Plain-text document sources:
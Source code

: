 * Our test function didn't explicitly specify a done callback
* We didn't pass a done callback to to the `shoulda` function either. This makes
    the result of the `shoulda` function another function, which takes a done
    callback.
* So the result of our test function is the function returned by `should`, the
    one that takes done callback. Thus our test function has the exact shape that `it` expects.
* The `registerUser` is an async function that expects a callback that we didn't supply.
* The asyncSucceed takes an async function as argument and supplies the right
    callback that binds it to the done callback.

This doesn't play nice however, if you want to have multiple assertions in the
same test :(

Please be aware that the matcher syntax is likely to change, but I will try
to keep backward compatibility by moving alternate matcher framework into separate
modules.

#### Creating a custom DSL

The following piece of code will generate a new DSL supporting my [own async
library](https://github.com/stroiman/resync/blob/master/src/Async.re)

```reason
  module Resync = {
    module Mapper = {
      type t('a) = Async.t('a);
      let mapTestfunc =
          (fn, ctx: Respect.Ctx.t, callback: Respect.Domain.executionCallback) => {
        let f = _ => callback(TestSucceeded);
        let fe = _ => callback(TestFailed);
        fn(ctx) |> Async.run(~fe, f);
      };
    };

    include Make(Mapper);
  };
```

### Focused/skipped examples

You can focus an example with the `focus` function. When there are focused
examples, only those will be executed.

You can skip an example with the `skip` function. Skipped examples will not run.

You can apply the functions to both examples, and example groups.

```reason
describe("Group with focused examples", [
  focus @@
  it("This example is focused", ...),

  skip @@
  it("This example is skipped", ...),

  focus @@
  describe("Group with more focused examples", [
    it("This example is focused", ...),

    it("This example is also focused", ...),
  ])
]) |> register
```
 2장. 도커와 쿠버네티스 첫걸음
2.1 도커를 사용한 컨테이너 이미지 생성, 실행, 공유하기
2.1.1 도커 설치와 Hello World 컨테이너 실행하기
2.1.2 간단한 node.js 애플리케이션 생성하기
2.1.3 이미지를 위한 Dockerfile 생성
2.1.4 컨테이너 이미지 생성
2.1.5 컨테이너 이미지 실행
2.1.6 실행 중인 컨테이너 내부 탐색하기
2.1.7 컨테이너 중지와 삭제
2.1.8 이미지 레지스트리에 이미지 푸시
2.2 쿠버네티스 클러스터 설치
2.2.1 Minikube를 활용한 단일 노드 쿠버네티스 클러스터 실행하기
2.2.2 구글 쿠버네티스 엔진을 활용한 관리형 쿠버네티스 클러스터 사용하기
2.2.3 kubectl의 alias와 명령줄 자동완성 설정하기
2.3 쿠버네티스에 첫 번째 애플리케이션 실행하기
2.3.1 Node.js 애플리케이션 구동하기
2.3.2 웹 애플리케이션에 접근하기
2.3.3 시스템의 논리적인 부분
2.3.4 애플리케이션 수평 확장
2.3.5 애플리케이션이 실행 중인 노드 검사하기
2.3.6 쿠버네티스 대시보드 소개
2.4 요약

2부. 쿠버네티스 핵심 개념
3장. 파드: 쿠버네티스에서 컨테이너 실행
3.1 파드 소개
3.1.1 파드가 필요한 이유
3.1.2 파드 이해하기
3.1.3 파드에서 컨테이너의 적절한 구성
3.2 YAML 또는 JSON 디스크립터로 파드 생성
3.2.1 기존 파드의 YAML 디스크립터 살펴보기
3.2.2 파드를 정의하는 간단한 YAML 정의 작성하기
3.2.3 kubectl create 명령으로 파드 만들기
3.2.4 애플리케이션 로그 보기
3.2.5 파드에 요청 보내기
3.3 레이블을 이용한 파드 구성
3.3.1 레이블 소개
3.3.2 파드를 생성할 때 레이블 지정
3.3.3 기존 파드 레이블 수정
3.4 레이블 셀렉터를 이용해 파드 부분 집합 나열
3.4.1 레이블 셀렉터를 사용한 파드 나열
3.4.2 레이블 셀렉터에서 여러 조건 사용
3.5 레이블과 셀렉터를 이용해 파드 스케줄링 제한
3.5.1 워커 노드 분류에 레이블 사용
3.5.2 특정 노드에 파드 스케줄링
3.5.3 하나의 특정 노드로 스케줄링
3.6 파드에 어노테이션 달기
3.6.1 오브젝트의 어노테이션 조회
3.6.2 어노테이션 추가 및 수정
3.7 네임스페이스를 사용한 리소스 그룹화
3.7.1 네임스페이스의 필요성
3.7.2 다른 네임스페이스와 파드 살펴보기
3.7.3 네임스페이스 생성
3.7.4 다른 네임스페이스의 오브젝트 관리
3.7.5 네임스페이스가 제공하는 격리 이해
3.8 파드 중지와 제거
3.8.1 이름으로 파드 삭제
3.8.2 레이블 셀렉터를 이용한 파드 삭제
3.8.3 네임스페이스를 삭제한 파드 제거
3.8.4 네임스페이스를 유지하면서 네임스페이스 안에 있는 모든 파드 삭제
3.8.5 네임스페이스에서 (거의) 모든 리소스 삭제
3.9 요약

Task item: Look above for the line with "2.2.3 kubectl의 alias와 명령줄 자동완성 설정하기", then copy it and each later line exactly, stopping at the last line of the records.

Result of the exercise:
2.2.3 kubectl의 alias와 명령줄 자동완성 설정하기
2.3 쿠버네티스에 첫 번째 애플리케이션 실행하기
2.3.1 Node.js 애플리케이션 구동하기
2.3.2 웹 애플리케이션에 접근하기
2.3.3 시스템의 논리적인 부분
2.3.4 애플리케이션 수평 확장
2.3.5 애플리케이션이 실행 중인 노드 검사하기
2.3.6 쿠버네티스 대시보드 소개
2.4 요약

2부. 쿠버네티스 핵심 개념
3장. 파드: 쿠버네티스에서 컨테이너 실행
3.1 파드 소개
3.1.1 파드가 필요한 이유
3.1.2 파드 이해하기
3.1.3 파드에서 컨테이너의 적절한 구성
3.2 YAML 또는 JSON 디스크립터로 파드 생성
3.2.1 기존 파드의 YAML 디스크립터 살펴보기
3.2.2 파드를 정의하는 간단한 YAML 정의 작성하기
3.2.3 kubectl create 명령으로 파드 만들기
3.2.4 애플리케이션 로그 보기
3.2.5 파드에 요청 보내기
3.3 레이블을 이용한 파드 구성
3.3.1 레이블 소개
3.3.2 파드를 생성할 때 레이블 지정
3.3.3 기존 파드 레이블 수정
3.4 레이블 셀렉터를 이용해 파드 부분 집합 나열
3.4.1 레이블 셀렉터를 사용한 파드 나열
3.4.2 레이블 셀렉터에서 여러 조건 사용
3.5 레이블과 셀렉터를 이용해 파드 스케줄링 제한
3.5.1 워커 노드 분류에 레이블 사용
3.5.2 특정 노드에 파드 스케줄링
3.5.3 하나의 특정 노드로 스케줄링
3.6 파드에 어노테이션 달기
3.6.1 오브젝트의 어노테이션 조회
3.6.2 어노테이션 추가 및 수정
3.7 네임스페이스를 사용한 리소스 그룹화
3.7.1 네임스페이스의 필요성
3.7.2 다른 네임스페이스와 파드 살펴보기
3.7.3 네임스페이스 생성
3.7.4 다른 네임스페이스의 오브젝트 관리
3.7.5 네임스페이스가 제공하는 격리 이해
3.8 파드 중지와 제거
3.8.1 이름으로 파드 삭제
3.8.2 레이블 셀렉터를 이용한 파드 삭제
3.8.3 네임스페이스를 삭제한 파드 제거
3.8.4 네임스페이스를 유지하면서 네임스페이스 안에 있는 모든 파드 삭제
3.8.5 네임스페이스에서 (거의) 모든 리소스 삭제
3.9 요약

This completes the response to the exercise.